One of the songs Lomax recorded that hot September day was "Po' Lazarus," a melancholy tune about a man who is hunted and gunned down by a sheriff with a .44-caliber revolver. The rhythmic thump of the prisoners' axes provided the only accompaniment. Although Lomax recorded other work songs sung by the prisoners in Mississippi, "Po' Lazarus" left a lasting impression.

"They were 50 black men who were working under the whip and the gun and they had the soul to make the most wonderful song I'd ever heard," Lomax told National Public Radio in 2002, shortly before his death.

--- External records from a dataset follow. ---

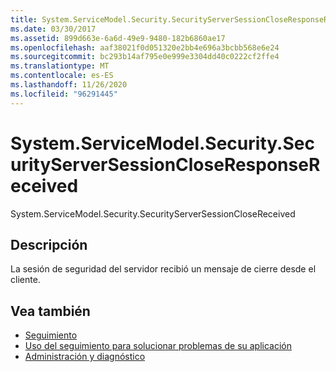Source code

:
 ```yaml
---
title: System.ServiceModel.Security.SecurityServerSessionCloseResponseReceived
ms.date: 03/30/2017
ms.assetid: 899d663e-6a6d-49e9-9480-182b6860ae17
ms.openlocfilehash: aaf38021f0d051320e2bb4e696a3bcbb568e6e24
ms.sourcegitcommit: bc293b14af795e0e999e3304dd40c0222cf2ffe4
ms.translationtype: MT
ms.contentlocale: es-ES
ms.lasthandoff: 11/26/2020
ms.locfileid: "96291445"
---
```

# <a name="systemservicemodelsecuritysecurityserversessioncloseresponsereceived"></a>System.ServiceModel.Security.SecurityServerSessionCloseResponseReceived

System.ServiceModel.Security.SecurityServerSessionCloseReceived  
  
## <a name="description"></a>Descripción  

 La sesión de seguridad del servidor recibió un mensaje de cierre desde el cliente.  
  
## <a name="see-also"></a>Vea también

- [Seguimiento](index.md)
- [Uso del seguimiento para solucionar problemas de su aplicación](using-tracing-to-troubleshoot-your-application.md)
- [Administración y diagnóstico](../index.md)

Carter was paroled in December 1967 and joined his wife, Rosie, in Chicago, where he held a number of jobs over the years, including as a shipping clerk and a custodian.

Carter would have remained in obscurity if not for "O Brother, Where Art Thou?" Joel and Ethan Coen's offbeat Depression-era film, starring George Clooney, is about escaped Mississippi convicts.

When music producer T Bone Burnett began working on the soundtrack for the 2000 film, he remembered having heard "Po' Lazarus" in the Lomax archives in New York City.

"It just made a deep impression," he told the New York Times last year. "It was such a beautiful version, a soulful version of a great song."

"Po' Lazarus" was used as the opening song on the soundtrack, and the album became a surprise hit that by early 2002 had sold 4 million copies.